++++ Data provided ++++

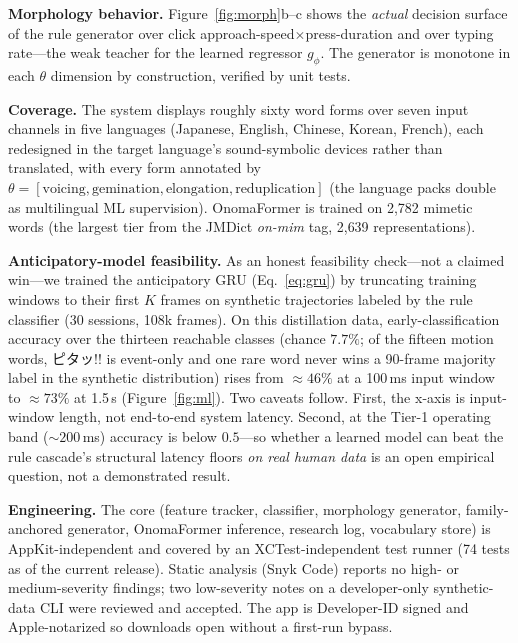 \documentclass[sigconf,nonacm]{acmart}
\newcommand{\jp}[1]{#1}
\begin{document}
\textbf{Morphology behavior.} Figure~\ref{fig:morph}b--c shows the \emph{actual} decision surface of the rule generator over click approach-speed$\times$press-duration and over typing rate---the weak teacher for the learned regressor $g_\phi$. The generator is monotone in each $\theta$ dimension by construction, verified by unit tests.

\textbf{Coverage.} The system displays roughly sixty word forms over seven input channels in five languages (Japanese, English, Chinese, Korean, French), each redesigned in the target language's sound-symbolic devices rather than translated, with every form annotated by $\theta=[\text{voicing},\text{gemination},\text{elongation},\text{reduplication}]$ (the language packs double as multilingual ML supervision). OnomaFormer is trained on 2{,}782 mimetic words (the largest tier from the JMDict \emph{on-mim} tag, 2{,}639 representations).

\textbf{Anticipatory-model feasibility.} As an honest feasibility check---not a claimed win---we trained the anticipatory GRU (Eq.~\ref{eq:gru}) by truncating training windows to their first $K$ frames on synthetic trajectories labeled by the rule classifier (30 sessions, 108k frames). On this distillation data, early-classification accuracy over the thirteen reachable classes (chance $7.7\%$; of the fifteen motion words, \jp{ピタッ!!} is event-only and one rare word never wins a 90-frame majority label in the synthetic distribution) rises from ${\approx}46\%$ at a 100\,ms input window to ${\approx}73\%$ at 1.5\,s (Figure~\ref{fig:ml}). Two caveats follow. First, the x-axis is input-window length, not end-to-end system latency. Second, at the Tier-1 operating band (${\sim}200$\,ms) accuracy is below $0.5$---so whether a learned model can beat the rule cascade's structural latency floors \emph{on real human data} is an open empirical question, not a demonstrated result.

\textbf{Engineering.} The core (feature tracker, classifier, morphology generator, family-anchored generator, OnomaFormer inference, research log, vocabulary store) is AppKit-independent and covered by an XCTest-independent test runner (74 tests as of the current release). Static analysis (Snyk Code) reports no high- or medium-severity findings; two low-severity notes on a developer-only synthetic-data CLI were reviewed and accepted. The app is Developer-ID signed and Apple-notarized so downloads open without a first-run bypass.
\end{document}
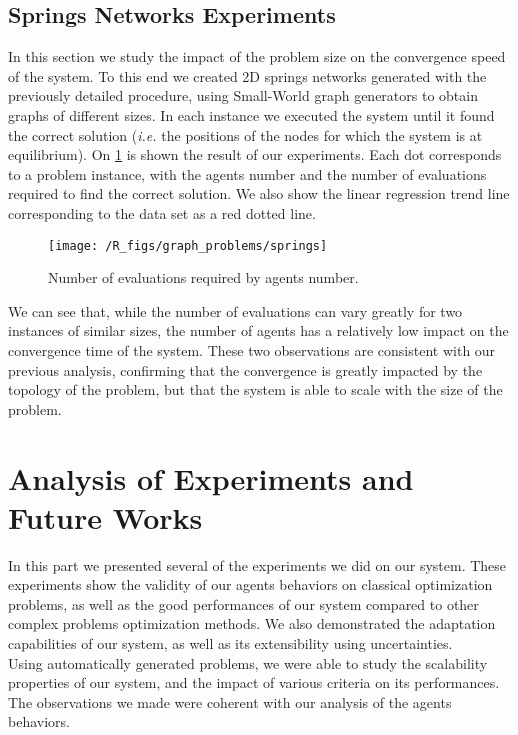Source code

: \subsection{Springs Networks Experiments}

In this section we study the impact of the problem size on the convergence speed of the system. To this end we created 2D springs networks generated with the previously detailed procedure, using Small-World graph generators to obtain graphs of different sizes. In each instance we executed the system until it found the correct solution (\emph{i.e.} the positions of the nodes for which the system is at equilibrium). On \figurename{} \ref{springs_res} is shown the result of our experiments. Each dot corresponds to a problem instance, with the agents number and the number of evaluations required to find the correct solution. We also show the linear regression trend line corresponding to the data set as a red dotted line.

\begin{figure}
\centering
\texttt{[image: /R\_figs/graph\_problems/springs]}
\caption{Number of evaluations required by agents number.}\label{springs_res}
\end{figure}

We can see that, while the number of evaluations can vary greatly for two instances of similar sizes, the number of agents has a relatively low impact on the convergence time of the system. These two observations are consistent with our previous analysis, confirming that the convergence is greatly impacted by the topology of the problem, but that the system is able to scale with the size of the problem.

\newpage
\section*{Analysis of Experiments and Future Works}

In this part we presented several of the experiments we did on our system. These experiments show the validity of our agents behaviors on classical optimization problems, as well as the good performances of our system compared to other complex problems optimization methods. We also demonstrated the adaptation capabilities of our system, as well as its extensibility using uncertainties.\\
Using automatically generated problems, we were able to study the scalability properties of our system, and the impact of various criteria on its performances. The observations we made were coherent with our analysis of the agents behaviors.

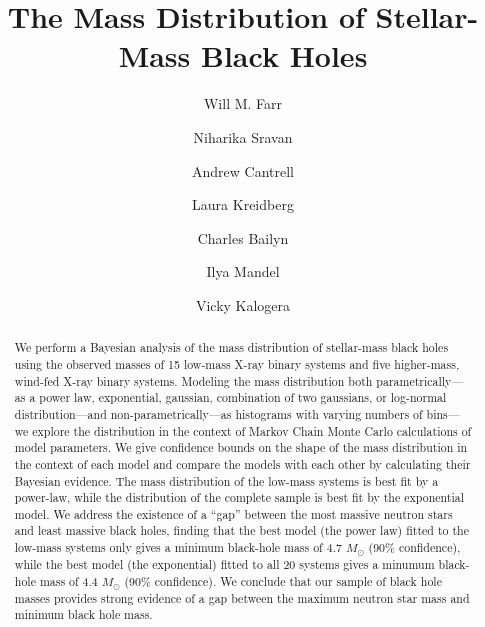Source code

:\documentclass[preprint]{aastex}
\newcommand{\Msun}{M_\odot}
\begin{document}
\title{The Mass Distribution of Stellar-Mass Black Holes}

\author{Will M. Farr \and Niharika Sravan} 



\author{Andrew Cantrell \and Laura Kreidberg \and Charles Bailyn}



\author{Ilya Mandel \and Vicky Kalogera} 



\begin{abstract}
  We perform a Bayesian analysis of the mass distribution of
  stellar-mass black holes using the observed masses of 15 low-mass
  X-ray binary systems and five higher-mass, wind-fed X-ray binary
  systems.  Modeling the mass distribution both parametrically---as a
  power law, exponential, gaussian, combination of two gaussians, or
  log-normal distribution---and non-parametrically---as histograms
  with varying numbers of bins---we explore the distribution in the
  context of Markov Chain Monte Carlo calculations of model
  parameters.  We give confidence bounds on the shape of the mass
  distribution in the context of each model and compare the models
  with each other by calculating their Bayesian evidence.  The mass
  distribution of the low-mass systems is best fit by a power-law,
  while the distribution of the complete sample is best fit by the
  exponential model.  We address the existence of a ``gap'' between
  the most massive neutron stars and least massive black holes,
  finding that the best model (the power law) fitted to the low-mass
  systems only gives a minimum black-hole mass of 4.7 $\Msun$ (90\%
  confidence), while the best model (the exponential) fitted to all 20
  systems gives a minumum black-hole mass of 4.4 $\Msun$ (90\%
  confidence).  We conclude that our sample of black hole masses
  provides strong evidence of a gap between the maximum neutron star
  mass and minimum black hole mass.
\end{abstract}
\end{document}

++++

**Directions for this task:** Read through the entries and copy each line in which "fitted" appears.

**Expected answer:**
  finding that the best model (the power law) fitted to the low-mass
  confidence), while the best model (the exponential) fitted to all 20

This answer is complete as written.